Lumen

Lumens describe visible light output from a lamp or fitting.

A lumen is a measure of visible light output.

Technical meaning

  • Lumens describe luminous flux: the quantity of visible light output stated for a lamp, module or complete luminaire.
  • For lighting calculations, the useful value is the output basis that matches the installed fitting. Bare lamp lumens and complete-luminaire lumens can lead to different estimates.

Calculation use

  • A target lumen allowance is normally derived from the selected lux target, assessed area, utilisation factor and maintenance factor.
  • Fixture count comes from dividing the required lumen allowance by the published output for one fitting, then rounding to a whole number.

Not the same as

  • Lumens are not lux.
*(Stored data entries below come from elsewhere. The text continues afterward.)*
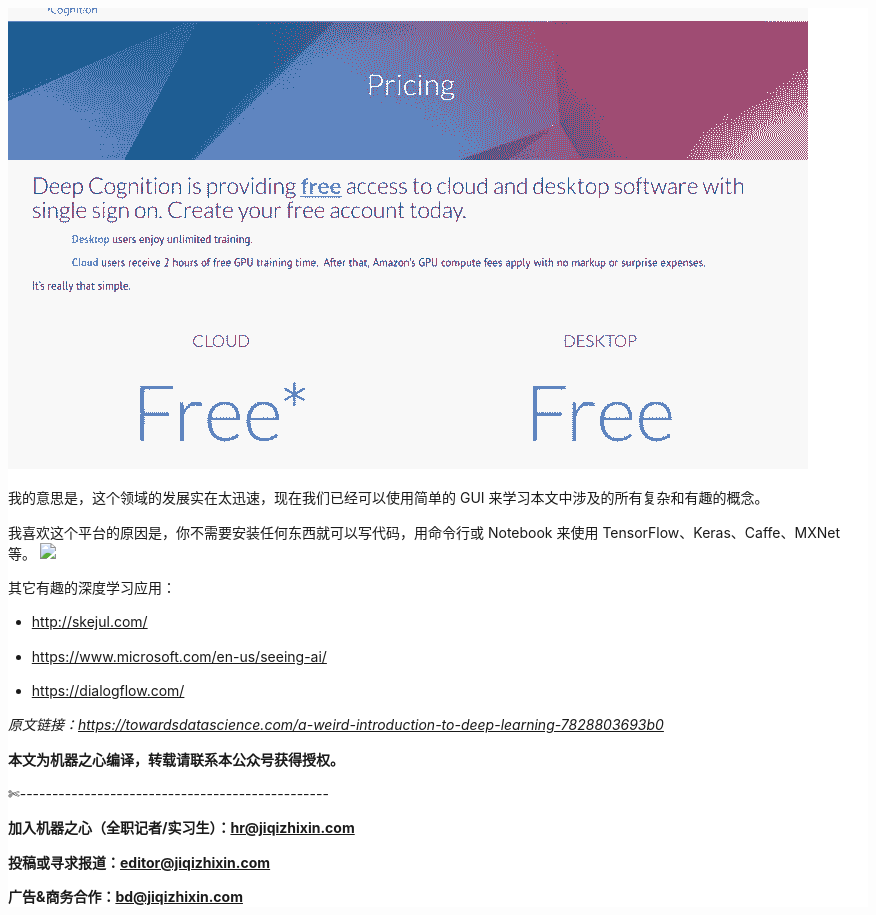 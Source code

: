 ![](img/ccf553af3fb8b88f4027267bba80943c-fs8.png)

我的意思是，这个领域的发展实在太迅速，现在我们已经可以使用简单的 GUI 来学习本文中涉及的所有复杂和有趣的概念。

我喜欢这个平台的原因是，你不需要安装任何东西就可以写代码，用命令行或 Notebook 来使用 TensorFlow、Keras、Caffe、MXNet 等。 ![](img/2d1c94eb4a4ba15f356c96c72092e02b-fs8.png)

其它有趣的深度学习应用：

*   http://skejul.com/

*   https://www.microsoft.com/en-us/seeing-ai/

*   https://dialogflow.com/

*原文链接：https://towardsdatascience.com/a-weird-introduction-to-deep-learning-7828803693b0*

****本文为机器之心编译，**转载请联系本公众号获得授权****。**

✄------------------------------------------------

**加入机器之心（全职记者/实习生）：hr@jiqizhixin.com**

**投稿或寻求报道：editor@jiqizhixin.com**

**广告&商务合作：bd@jiqizhixin.com**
The same lumen package can produce different illuminance when the area, mounting height, distribution or surface reflectance changes.
  • Lumens are not watts. Input power belongs to connected load and energy calculations.

Australian context

  • Australian lighting schedules should keep lumen output, input watts, colour temperature, CRI, IP marking and control notes separate so an estimate is traceable.

Examples

ExampleValuePlanning note
900 lm downlight900 lm per fittingCount estimates still need beam angle, spacing, UF and MF checks.
12,000 lm allowancetarget group outputA fixture-count calculation converts the allowance into whole luminaires.
Installed lumensfittings x lumens eachInstalled output is not the same as maintained lux at the task plane.

Calculation limits and records

  • The lumen relationship is formula-based. Standards or project briefs decide which task, plane and maintained basis the lumen allowance is meant to support.